Report: Feds Considering Allowing Hondurans to Apply for Asylum from Home; Could Approve Up to 50%

Report: Feds Considering Allowing Hondurans to Apply for Asylum from Home; Could Approve Up to 50%

The Obama administration is reportedly considering allowing Hondurans under the age of 21 to directly apply for asylum from their nation to live in the United States.

According to a draft proposal obtained by The New York Times, if approved, “it would be the first American refugee effort in a nation reachable by land to the United States.” And up to “50 percent of applicants in Honduras could be considered for relief” without ever having to step foot in the United States first.

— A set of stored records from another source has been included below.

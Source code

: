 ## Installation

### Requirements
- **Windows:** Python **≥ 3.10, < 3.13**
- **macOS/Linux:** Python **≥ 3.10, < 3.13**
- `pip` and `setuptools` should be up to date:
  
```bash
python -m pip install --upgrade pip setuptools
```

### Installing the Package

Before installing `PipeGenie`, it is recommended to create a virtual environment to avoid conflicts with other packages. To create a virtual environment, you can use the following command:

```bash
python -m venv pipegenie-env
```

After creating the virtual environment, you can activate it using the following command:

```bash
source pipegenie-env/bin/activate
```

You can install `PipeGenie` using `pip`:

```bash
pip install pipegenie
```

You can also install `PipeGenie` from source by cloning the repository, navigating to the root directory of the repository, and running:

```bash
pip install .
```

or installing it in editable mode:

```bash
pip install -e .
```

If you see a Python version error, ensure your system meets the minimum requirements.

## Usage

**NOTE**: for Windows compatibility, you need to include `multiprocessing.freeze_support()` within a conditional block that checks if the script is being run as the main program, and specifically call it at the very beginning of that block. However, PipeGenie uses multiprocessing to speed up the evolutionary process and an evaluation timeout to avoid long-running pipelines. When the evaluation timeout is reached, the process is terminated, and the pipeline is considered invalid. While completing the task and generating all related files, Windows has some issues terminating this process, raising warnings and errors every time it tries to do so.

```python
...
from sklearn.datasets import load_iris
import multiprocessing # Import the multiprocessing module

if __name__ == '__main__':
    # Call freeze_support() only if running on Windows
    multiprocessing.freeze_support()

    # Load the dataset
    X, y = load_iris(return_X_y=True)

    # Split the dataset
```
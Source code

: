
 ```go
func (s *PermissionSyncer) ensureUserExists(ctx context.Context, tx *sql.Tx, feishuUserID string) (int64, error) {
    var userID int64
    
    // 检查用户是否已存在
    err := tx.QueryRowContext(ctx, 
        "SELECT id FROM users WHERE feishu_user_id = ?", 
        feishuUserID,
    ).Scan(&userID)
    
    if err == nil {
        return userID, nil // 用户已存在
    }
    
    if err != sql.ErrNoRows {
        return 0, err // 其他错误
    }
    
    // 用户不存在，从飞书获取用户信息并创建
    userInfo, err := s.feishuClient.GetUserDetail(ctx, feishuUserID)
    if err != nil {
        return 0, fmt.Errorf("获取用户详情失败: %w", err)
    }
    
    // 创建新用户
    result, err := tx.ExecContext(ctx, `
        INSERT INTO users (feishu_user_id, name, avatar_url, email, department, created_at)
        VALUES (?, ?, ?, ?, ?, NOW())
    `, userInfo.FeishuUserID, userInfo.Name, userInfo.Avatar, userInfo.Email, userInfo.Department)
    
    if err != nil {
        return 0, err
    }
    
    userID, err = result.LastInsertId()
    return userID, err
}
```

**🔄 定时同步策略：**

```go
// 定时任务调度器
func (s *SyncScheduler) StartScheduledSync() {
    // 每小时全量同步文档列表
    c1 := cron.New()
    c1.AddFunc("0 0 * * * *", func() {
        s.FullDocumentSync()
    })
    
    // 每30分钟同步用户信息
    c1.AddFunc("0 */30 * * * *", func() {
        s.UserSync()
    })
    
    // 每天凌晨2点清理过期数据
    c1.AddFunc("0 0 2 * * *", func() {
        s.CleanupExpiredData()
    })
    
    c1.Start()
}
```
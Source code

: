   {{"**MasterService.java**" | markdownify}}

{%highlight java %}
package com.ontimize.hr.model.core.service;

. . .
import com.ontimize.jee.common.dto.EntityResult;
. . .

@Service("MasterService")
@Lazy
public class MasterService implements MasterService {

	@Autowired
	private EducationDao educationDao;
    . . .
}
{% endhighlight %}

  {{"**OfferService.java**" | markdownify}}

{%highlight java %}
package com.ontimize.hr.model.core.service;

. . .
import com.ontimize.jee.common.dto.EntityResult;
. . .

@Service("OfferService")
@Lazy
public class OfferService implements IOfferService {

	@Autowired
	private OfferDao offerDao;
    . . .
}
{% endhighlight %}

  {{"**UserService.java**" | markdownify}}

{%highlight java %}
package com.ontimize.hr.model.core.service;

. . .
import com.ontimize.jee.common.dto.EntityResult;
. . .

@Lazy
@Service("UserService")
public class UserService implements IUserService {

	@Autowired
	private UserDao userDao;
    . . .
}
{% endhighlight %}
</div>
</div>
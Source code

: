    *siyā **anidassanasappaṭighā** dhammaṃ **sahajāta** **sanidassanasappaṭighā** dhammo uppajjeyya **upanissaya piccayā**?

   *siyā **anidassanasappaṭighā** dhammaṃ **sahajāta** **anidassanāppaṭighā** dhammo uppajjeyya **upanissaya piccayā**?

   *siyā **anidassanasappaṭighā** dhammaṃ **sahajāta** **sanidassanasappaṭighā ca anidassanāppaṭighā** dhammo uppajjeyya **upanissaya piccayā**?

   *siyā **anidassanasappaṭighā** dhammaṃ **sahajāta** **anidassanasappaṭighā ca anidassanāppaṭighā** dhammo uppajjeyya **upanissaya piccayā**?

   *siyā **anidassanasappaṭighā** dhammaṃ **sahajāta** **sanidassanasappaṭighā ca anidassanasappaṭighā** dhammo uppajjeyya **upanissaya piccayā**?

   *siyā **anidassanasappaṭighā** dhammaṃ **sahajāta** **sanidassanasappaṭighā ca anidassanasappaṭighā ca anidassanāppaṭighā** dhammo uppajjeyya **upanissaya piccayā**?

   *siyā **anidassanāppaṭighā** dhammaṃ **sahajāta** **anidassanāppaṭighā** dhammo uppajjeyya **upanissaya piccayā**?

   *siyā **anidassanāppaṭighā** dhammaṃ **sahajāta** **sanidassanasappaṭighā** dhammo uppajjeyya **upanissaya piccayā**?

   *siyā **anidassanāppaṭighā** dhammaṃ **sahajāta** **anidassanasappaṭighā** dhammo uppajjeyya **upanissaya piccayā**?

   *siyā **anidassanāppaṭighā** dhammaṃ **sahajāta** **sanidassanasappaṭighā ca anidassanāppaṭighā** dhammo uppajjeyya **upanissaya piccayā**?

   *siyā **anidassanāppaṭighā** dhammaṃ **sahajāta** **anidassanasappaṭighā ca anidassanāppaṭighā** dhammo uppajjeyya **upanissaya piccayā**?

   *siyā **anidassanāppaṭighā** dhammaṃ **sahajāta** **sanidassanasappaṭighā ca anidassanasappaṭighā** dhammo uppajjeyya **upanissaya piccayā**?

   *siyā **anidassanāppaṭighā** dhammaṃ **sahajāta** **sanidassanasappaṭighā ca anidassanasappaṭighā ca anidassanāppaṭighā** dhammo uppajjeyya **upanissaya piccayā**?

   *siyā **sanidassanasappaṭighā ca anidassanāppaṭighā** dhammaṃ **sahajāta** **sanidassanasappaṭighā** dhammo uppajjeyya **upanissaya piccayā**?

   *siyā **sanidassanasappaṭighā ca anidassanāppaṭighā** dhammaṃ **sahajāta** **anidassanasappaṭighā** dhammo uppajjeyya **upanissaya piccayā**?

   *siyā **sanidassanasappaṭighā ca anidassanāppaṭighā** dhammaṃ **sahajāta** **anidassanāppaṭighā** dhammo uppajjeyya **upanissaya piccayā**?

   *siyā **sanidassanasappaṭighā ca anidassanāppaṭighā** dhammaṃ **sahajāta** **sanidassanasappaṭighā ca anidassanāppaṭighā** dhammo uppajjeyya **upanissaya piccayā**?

As the Times notes, refugees, under American law, “are people fleeing their country of origin based on fears of persecution by reason of race, religion, nationality, political opinion or membership in a particular social group.” But many of the Hondurans fleeing violence are trying to escape gangs and may not fit into those categories. At least 45,000 illegal immigrant children from Honduras, Guatemala, and El Salvador have been apprehended at the border since October of last year, and the Obama administration may expand the program to Guatemala and El Salvador in the future. 

The plan, according to the Times, “would direct the government to screen thousands of children and youths in Honduras to see if they can enter the United States as refugees or on emergency humanitarian grounds.” The “children would be interviewed by American immigration employees trained to deal with minors, and a resettlement center would be set up in the Honduran capital, Tegucigalpa, with assistance from international organizations like the International Organization for Migration.” 

And some who do not initially qualify may be given a chance to enter the United States on “humanitarian parole.”

According to the Times, the pilot program that is being reviewed by several agencies would “cost up to $47 million over two years, assuming 5,000 applied and about 1,750 people were accepted.” The cost could be significantly greater, though, since at least 18,500 illegal immigrant children from Honduras have been apprehended since October of last year. And that number is expected to significantly increase in the next fiscal year. 

Obama will meet with the presidents of El Salvador, Guatemala, and Honduras on Friday at the White House.